Exercise materials —
#####
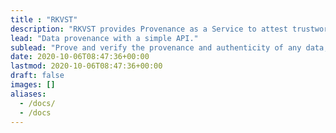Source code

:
 ```yaml
---
title : "RKVST"
description: "RKVST provides Provenance as a Service to attest trustworthiness of assets, and boost confidence in digital decisions.  Find out more on our [website](https://rkvst.com)."
lead: "Data provenance with a simple API."
sublead: "Prove and verify the provenance and authenticity of any data, anywhere."
date: 2020-10-06T08:47:36+00:00
lastmod: 2020-10-06T08:47:36+00:00
draft: false
images: []
aliases: 
  - /docs/
  - /docs
---
```

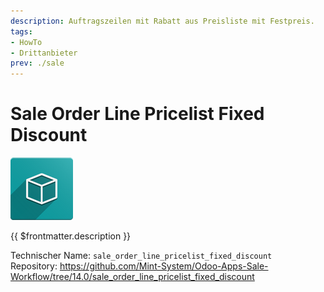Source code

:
 ```yaml
---
description: Auftragszeilen mit Rabatt aus Preisliste mit Festpreis.
tags:
- HowTo
- Drittanbieter
prev: ./sale
---
```

# Sale Order Line Pricelist Fixed Discount
![icon_oms_box](assets/icon_oms_box.png)

{{ $frontmatter.description }}

Technischer Name: `sale_order_line_pricelist_fixed_discount`\
Repository: <https://github.com/Mint-System/Odoo-Apps-Sale-Workflow/tree/14.0/sale_order_line_pricelist_fixed_discount>
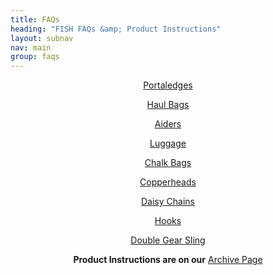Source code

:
 ```yaml
---
title: FAQs
heading: "FISH FAQs &amp; Product Instructions"
layout: subnav
nav: main
group: faqs
---
```


<div align="center">
    <p></p>
    <p><a href="{{ "/faqs/portaledge/" | prepend: site.baseurl }}" target="_top">Portaledges</a>
    </p>
    <p><a href="{{ "/faqs/haul_bags/" | prepend: site.baseurl }}" target="_top">Haul Bags</a>
    </p>
    <p><a href="{{ "/faqs/aiders/" | prepend: site.baseurl }}" target="_top">Aiders</a>
    </p>
    <p><a href="{{ "/faqs/luggage/" | prepend: site.baseurl }}">Luggage</a>
    </p>
    <p><a href="{{ "/faqs/chalk_bags/" | prepend: site.baseurl }}" target="_top">Chalk Bags</a>
    </p>
    <p><a href="{{ "/faqs/copperhead/" | prepend: site.baseurl }}" target="_top">Copperheads</a>
    </p>
    <p><a href="{{ "/faqs/daisy_chain/" | prepend: site.baseurl }}" target="_top">Daisy Chains</a>
    </p>
    <p><a href="{{ "/faqs/hook/" | prepend: site.baseurl }}" target="_top">Hooks</a>
    </p>
    <p><a href="{{ "/faqs/gear_sling/" | prepend: site.baseurl }}" target="_top">Double Gear Sling</a>
    </p>
    <p><b>Product Instructions are on our</b>  <a href="{{ "/miscpages/archive/" | prepend: site.baseurl }}" target="_top">Archive 
            Page</a>
    </p>
    <p>&nbsp;</p>
</div>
#####
What is required — When a line of the records above contains the string "Product", count it once; then give the total and nothing else.

Completed exercise — 2